*Required action*:
Filter the records for lines holding the string "special".

*Input records*:
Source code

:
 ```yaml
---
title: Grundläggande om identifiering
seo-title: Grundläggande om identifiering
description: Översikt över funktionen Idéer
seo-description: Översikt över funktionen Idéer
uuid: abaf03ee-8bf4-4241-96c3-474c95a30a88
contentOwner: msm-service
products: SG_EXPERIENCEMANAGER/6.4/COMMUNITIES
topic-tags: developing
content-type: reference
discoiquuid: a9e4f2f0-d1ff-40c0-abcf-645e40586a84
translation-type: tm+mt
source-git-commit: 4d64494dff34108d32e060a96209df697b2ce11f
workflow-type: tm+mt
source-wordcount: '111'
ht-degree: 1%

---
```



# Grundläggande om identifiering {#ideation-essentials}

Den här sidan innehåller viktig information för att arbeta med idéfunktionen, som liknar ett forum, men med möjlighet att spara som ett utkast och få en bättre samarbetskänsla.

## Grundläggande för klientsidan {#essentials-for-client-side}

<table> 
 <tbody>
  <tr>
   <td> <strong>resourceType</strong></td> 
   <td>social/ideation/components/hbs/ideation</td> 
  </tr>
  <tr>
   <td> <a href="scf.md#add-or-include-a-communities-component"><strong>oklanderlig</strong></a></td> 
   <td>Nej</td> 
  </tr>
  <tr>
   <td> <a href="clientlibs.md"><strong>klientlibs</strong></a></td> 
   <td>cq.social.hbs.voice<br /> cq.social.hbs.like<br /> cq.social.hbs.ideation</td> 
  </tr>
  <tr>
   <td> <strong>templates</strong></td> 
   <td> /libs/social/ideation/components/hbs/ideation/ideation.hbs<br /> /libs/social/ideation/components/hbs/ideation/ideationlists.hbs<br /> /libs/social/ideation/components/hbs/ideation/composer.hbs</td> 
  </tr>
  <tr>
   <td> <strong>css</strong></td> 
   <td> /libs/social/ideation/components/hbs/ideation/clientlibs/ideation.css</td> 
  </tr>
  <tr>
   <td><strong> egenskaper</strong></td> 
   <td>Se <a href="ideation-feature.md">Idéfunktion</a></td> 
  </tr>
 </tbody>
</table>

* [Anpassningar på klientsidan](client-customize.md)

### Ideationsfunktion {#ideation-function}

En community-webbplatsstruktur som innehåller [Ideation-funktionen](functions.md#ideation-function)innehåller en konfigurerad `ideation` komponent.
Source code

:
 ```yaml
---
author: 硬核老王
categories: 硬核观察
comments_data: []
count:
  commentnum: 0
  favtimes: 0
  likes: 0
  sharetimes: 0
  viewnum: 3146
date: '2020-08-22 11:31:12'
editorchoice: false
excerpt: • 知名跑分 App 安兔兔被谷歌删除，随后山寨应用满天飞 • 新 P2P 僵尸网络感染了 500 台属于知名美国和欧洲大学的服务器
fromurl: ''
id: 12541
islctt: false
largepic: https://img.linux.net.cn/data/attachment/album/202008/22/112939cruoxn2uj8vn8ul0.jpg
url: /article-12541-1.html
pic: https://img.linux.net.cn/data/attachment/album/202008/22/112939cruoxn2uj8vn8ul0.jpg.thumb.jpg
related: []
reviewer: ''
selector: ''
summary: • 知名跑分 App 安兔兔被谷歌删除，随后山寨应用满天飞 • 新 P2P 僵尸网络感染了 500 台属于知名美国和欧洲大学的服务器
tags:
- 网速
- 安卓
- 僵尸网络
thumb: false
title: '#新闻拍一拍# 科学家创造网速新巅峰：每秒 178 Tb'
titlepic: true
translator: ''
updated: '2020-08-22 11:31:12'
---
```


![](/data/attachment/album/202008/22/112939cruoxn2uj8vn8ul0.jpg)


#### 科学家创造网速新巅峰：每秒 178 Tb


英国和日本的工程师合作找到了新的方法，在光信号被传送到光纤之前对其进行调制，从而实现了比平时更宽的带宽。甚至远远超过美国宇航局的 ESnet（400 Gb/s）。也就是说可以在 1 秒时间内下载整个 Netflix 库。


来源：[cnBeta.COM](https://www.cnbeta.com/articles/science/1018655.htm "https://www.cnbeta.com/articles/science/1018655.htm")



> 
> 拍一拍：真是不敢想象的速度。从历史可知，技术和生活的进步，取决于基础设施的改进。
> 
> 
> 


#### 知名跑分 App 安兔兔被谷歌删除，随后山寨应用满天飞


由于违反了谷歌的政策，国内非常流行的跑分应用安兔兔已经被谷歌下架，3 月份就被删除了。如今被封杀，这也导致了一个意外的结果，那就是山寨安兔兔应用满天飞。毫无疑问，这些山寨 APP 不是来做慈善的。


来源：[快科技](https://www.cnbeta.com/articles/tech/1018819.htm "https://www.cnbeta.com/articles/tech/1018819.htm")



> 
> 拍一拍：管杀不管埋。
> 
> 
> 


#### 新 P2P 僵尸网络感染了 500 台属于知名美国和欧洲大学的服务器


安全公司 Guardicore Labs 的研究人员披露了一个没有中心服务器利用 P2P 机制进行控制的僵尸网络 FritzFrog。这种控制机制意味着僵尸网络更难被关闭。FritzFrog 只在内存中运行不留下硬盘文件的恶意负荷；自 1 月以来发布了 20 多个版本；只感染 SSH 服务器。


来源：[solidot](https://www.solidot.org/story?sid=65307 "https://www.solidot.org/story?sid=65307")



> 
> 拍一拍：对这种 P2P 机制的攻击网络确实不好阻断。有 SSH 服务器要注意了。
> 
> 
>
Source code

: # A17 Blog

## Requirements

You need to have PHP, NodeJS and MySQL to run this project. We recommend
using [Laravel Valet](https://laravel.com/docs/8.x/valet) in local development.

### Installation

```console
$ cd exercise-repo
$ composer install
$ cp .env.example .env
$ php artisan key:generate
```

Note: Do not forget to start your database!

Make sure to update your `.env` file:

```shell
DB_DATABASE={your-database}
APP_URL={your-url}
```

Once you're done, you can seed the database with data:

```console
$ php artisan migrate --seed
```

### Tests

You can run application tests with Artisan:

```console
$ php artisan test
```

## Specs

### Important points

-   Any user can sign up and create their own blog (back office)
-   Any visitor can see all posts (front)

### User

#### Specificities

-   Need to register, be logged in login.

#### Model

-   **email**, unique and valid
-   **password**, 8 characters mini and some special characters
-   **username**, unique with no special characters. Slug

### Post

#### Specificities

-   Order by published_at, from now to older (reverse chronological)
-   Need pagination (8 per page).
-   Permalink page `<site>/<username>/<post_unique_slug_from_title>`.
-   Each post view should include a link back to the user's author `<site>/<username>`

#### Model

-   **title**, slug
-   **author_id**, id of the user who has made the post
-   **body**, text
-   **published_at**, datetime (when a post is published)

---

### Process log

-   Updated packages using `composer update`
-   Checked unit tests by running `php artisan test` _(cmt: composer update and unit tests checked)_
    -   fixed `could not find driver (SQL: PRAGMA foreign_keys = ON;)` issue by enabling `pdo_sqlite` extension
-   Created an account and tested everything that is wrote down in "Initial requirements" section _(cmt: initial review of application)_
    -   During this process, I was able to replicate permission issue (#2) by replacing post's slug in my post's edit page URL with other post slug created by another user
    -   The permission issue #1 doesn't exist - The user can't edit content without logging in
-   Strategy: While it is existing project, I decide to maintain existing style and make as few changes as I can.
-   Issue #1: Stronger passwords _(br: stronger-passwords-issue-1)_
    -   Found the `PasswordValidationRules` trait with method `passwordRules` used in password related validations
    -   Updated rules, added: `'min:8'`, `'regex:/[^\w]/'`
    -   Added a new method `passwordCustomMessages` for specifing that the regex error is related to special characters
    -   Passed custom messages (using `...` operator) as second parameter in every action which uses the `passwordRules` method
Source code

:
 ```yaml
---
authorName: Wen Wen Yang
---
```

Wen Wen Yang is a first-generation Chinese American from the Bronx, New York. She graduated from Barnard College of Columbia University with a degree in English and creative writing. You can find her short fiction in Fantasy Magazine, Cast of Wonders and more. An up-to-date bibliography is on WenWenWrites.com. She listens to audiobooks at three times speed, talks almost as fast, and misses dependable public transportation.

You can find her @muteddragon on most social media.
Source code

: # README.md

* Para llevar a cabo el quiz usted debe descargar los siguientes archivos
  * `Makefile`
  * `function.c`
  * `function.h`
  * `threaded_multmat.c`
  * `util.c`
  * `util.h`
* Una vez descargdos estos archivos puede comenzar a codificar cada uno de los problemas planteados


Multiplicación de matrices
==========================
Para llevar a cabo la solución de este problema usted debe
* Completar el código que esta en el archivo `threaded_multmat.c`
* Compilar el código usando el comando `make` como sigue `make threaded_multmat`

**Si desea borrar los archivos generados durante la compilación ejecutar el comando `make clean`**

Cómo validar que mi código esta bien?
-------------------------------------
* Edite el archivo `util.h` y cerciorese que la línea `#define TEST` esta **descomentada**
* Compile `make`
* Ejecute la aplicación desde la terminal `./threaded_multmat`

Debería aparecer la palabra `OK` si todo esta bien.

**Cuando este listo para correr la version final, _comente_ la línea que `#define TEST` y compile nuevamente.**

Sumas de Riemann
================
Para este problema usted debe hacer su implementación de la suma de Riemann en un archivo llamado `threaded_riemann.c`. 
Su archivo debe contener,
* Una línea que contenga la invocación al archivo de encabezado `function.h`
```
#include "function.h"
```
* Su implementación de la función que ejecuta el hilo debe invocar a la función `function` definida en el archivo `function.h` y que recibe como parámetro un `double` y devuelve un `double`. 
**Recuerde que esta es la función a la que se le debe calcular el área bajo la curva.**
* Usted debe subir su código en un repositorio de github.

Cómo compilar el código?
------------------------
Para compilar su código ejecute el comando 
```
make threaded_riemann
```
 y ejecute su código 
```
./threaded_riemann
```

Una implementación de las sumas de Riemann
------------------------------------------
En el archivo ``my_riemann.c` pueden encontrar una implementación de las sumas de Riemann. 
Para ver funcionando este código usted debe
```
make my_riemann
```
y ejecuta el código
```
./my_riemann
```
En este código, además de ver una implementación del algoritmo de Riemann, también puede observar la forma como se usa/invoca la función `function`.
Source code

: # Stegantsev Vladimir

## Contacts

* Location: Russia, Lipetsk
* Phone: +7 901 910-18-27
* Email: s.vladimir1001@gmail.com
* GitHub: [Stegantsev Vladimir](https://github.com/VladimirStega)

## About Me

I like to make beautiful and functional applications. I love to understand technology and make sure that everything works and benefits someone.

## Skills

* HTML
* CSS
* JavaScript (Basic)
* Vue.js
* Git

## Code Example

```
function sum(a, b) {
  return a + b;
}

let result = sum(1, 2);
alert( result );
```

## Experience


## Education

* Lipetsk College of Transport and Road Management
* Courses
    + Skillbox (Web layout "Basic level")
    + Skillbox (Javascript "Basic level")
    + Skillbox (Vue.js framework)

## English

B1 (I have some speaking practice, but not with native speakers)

*Exercise solution*:
-   **password**, 8 characters mini and some special characters
-   **username**, unique with no special characters. Slug
    -   Added a new method `passwordCustomMessages` for specifing that the regex error is related to special characters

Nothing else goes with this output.